## PROBLEM
The answer must consist of each line of the records below that contains the string "factor".

━━━━━ INPUT ━━━━━

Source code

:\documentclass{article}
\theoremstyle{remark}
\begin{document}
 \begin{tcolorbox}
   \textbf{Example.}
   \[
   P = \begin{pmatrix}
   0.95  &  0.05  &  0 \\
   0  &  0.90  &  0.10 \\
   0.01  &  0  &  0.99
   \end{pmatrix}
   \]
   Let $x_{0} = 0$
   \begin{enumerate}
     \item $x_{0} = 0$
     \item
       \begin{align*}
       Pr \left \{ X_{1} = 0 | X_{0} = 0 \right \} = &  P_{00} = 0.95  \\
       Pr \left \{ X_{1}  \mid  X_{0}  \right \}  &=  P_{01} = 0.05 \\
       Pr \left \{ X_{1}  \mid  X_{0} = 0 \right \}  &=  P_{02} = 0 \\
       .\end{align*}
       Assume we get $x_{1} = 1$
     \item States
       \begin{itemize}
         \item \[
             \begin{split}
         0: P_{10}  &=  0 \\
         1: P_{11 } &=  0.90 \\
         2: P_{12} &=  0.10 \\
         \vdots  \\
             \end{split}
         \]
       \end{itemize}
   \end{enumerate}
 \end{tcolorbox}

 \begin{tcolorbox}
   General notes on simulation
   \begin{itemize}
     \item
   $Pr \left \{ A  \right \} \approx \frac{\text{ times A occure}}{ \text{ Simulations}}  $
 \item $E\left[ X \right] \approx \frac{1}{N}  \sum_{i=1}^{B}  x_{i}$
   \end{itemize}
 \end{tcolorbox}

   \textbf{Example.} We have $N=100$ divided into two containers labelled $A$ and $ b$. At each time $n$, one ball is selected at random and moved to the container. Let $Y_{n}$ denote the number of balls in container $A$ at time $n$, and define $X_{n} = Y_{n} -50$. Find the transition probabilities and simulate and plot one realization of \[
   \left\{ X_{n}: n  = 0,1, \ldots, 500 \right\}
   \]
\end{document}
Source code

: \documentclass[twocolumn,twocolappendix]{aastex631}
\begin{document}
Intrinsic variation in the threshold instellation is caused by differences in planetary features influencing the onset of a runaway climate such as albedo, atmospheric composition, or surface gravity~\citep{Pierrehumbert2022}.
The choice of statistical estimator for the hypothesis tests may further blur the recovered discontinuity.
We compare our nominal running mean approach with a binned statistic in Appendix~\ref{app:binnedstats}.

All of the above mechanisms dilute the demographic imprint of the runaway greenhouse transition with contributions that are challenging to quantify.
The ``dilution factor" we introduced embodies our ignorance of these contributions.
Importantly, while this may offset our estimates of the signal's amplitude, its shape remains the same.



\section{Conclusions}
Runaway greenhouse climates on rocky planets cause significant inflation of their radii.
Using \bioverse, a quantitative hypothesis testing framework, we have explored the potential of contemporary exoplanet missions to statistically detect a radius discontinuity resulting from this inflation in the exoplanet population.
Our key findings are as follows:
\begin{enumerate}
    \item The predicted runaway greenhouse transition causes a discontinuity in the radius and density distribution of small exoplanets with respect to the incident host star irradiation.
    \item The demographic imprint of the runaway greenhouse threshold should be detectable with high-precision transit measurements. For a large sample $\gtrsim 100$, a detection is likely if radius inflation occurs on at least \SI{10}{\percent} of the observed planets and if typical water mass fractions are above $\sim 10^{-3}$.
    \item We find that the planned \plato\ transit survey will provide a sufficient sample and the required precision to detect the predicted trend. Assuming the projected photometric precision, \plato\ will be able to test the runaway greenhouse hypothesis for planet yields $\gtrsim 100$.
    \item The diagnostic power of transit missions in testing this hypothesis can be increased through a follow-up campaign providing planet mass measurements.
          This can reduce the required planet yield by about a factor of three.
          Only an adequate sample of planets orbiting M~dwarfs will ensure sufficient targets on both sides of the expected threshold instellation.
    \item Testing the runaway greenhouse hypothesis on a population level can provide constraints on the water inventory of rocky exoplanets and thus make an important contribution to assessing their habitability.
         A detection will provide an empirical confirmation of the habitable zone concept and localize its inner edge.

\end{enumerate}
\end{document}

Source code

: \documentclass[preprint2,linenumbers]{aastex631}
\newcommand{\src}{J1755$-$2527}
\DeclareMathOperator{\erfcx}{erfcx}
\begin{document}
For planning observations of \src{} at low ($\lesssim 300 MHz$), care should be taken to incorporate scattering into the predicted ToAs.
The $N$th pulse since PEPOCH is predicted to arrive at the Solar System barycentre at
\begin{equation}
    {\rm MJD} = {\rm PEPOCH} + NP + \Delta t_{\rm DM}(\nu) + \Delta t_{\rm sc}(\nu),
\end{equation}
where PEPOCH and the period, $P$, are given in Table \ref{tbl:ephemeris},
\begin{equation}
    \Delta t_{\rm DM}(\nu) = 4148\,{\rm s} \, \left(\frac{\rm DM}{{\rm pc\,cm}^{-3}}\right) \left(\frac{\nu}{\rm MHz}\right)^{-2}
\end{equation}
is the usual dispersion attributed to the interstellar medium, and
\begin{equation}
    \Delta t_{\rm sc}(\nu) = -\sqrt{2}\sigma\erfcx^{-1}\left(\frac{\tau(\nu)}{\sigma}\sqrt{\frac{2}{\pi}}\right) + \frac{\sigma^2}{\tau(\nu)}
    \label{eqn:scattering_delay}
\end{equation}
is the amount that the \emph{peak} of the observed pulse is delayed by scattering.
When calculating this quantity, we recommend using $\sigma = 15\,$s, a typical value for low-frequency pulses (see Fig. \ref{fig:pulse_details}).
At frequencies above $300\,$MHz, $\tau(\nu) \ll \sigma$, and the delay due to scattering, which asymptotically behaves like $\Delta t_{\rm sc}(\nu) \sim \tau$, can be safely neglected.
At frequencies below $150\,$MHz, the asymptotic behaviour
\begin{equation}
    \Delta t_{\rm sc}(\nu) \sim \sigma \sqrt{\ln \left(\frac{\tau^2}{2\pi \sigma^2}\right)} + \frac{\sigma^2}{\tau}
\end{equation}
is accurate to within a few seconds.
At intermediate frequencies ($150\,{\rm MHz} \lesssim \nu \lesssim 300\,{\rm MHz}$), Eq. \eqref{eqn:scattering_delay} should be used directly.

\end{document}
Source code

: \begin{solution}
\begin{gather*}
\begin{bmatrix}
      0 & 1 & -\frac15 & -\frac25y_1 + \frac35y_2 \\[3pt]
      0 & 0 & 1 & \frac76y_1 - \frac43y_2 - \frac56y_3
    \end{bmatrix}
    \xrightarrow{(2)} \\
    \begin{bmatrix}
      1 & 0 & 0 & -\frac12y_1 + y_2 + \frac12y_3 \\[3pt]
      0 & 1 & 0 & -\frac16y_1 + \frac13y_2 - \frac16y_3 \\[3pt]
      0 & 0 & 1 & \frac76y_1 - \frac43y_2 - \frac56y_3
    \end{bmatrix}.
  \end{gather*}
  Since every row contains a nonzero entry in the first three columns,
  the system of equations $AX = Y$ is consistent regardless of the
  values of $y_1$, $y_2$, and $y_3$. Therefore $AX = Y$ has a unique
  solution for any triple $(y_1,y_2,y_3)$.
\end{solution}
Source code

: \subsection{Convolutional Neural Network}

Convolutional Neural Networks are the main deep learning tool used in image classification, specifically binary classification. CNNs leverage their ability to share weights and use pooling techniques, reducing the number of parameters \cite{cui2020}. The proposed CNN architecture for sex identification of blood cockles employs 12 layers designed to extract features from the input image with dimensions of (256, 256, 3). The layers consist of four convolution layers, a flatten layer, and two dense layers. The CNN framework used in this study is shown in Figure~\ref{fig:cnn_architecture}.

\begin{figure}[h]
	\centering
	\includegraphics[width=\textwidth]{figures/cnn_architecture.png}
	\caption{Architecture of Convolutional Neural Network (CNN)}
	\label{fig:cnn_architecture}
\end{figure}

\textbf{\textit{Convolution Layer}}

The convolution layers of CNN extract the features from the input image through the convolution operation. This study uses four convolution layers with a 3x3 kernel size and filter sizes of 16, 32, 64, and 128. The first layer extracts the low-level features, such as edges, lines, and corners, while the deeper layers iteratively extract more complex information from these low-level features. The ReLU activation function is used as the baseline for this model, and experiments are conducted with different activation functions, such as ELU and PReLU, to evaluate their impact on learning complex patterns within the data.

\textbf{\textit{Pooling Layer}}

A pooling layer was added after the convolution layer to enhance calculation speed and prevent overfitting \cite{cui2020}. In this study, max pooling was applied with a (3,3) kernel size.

━━━━━

## RESPONSE BELOW
The ``dilution factor" we introduced embodies our ignorance of these contributions.
          This can reduce the required planet yield by about a factor of three.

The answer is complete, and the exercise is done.